Dziecko, które lekarze radzili usunąć - biskupem
O niezwykłych okolicznościach urodzin bpa Andrew H. Cozzensa donosi czasopismo diecezji archidiecezji Saint Paul and Minneapolis w USA, The Catholic Spirit". 11 października Papież Franciszek mianował tego 45-letniego kapłana, wykładowcę teologii sakramentów biskupem pomocniczym tej właśnie archidiecezji.
W wypowiedzi dla diecezjalnego czasopisma licząca obecnie 69 lat matka biskupa wspomina, że kiedy była z nim w piątym miesiącu ciąży odczuła silne bóle. Zorientowała się, że są to już regularne bóle porodowe. Mąż odwiózł ją do szpitala, gdzie udało się powstrzymać akcję porodową.
Jednak następnego dnia jeden z lekarzy tłumacząc, co się wydarzyło przestrzegł ją, że płód jest zdeformowany i że najlepiej było by "przerwać ciążę". Odpowiedziała: "To nasze dziecko, i przyjmiemy to, co daje nam Bóg". Na te słowa lekarz odmówił dalszej nad nią opieki, a inny doktor zatroszczył się o szczęśliwe urodzenie dziecka. Wręcz założył się ze swoim kolegą, że dziecko urodzi się zdrowe i zakład ten wygrał.

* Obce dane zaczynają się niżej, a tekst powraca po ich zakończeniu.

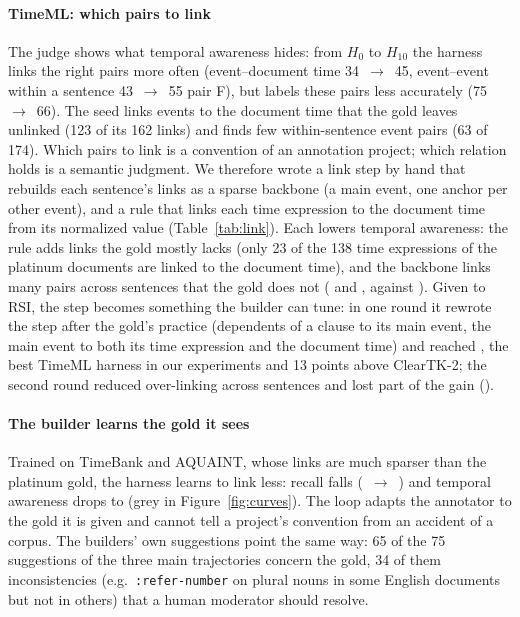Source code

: \paragraph{TimeML: which pairs to link}\label{sec:link} The judge shows what temporal awareness hides: from $H_0$ to $H_{10}$ the harness links the right pairs more often (event--document time 34~$\rightarrow$~45, event--event within a sentence 43~$\rightarrow$~55 pair F), but labels these pairs less accurately (75~$\rightarrow$~66). The seed links events to the document time that the gold leaves unlinked (123 of its 162 links) and finds few within-sentence event pairs (63 of 174). Which pairs to link is a convention of an annotation project; which relation holds is a semantic judgment. We therefore wrote a link step by hand that rebuilds each sentence's links as a sparse backbone (a main event, one anchor per other event), and a rule that links each time expression to the document time from its normalized value (Table~\ref{tab:link}). Each lowers temporal awareness: the rule adds links the gold mostly lacks (only 23 of the 138 time expressions of the platinum documents are linked to the document time), and the backbone links many pairs across sentences that the gold does not (\lnkLink{} and \lnkLinkTwo{}, against \lnkSeed{}). Given to RSI, the step becomes something the builder can tune: in one round it rewrote the step after the gold's practice (dependents of a clause to its main event, the main event to both its time expression and the document time) and reached \lnkLinkRsiOne{}, the best TimeML harness in our experiments and 13 points above ClearTK-2; the second round reduced over-linking across sentences and lost part of the gain (\lnkLinkRsiTwo{}).

\paragraph{The builder learns the gold it sees} Trained on TimeBank and AQUAINT, whose links are much sparser than the platinum gold, the harness learns to link less: recall falls (\tlinkrSeedTml{}~$\rightarrow$~\altTlinkRLearnedTml{}) and temporal awareness drops to \altTlinkLearnedTml{} (grey in Figure~\ref{fig:curves}). The loop adapts the annotator to the gold it is given and cannot tell a project's convention from an accident of a corpus. The builders' own suggestions point the same way: 65 of the 75 suggestions of the three main trajectories concern the gold, 34 of them inconsistencies (e.g.\ \texttt{:refer-number} on plural nouns in some English documents but not in others) that a human moderator should resolve.

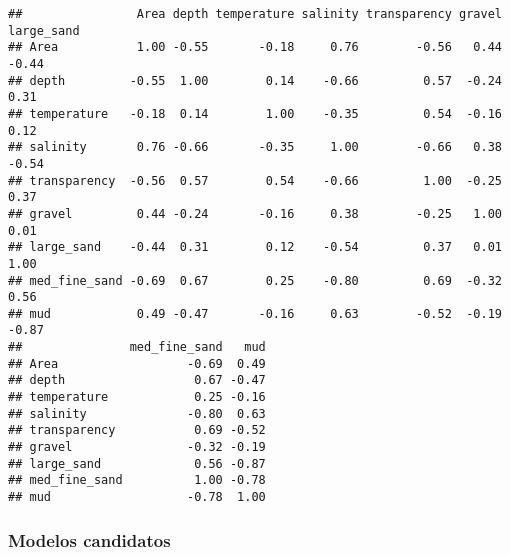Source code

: \documentclass[
]{book}
\begin{document}
\begin{verbatim}
##                Area depth temperature salinity transparency gravel large_sand
## Area           1.00 -0.55       -0.18     0.76        -0.56   0.44      -0.44
## depth         -0.55  1.00        0.14    -0.66         0.57  -0.24       0.31
## temperature   -0.18  0.14        1.00    -0.35         0.54  -0.16       0.12
## salinity       0.76 -0.66       -0.35     1.00        -0.66   0.38      -0.54
## transparency  -0.56  0.57        0.54    -0.66         1.00  -0.25       0.37
## gravel         0.44 -0.24       -0.16     0.38        -0.25   1.00       0.01
## large_sand    -0.44  0.31        0.12    -0.54         0.37   0.01       1.00
## med_fine_sand -0.69  0.67        0.25    -0.80         0.69  -0.32       0.56
## mud            0.49 -0.47       -0.16     0.63        -0.52  -0.19      -0.87
##               med_fine_sand   mud
## Area                  -0.69  0.49
## depth                  0.67 -0.47
## temperature            0.25 -0.16
## salinity              -0.80  0.63
## transparency           0.69 -0.52
## gravel                -0.32 -0.19
## large_sand             0.56 -0.87
## med_fine_sand          1.00 -0.78
## mud                   -0.78  1.00
\end{verbatim}

\hypertarget{modelos-candidatos}{%
\subsubsection{Modelos candidatos}\label{modelos-candidatos}}
\end{document}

Jedynym problemem jaki nowemu biskupowi pozostał z okresu prenatalnego jest skłonność do alergii i astma. Już jako czteroletnie dziecko, przebywając w szpitalu na leczeniu odczuł on pragnienie poświęcenia się Bogu. Marzenie to zrealizował w wieku 29 lat, 31 maja 1997 roku, kiedy został kapłanem archidiecezji Saint Paul and Minneapolis.